The West Bank settlement project emerged from a messianic conviction that by crossing into Judea and Samaria one can cross a temporal border between mundane reality and the times of redemption. But what happens to this temporal imagination after years go by and time passes without an end of time in sight? And what can people’s relation to objects tell us about their understanding of time?
Based on twenty months of fieldwork in a West Bank outpost, in this talk, I show how small pretty things can function as sites where social actors mediate their temporal experience. I suggest that in the case of West Bank settlement society, by looking at such seemingly mundane objects, we learn about a new understanding of time among the second-generation of settlers.

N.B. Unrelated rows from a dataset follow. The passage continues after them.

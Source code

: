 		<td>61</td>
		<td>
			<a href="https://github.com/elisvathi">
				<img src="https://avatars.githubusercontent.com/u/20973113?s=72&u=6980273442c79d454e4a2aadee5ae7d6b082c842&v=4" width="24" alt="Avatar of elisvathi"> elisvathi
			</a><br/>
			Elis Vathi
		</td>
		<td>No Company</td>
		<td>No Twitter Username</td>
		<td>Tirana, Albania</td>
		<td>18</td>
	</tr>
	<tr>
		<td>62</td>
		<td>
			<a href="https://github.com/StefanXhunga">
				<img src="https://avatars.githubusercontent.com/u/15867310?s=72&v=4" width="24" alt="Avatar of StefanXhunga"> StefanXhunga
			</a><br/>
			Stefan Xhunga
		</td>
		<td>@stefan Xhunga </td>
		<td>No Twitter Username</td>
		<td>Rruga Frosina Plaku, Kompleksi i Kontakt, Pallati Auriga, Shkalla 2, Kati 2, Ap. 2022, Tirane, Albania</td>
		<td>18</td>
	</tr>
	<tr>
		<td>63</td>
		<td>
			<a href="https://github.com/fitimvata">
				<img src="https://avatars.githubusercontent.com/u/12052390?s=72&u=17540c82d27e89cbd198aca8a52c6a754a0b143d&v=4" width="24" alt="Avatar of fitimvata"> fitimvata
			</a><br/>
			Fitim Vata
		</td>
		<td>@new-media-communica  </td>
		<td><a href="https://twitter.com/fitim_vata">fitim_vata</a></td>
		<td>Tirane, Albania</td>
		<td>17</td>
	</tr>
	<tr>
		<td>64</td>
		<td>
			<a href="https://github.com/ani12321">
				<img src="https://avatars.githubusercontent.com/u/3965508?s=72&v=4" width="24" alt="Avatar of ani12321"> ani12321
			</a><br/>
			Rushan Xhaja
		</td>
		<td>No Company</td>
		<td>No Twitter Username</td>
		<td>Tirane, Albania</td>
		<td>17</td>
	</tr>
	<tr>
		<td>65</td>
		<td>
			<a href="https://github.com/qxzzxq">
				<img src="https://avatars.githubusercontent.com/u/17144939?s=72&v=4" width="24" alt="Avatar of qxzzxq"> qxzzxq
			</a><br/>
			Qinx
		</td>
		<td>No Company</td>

In the outpost, most members are somewhat part-time artists, creating sculptures and jewelry from materials such as ceramics, clay, car debris, and leftover ammunition. Drawing on Arendt’s concept of homo faber and anthropological studies of materiality, I show how the craze around the fabrication of artifacts in the outpost reveals a certain desire for grounding among its members. I argue that this desire designates a retreat from the world of linear temporality, logos, and politics, in the vein of their Gush Emunim parents, to what I coin as ‘post-messianic’ temporality; the state in which in their temporal disorientation these nominally religious subjects resort from the transcendental to the concrete in order to find spatial anchoring in the present.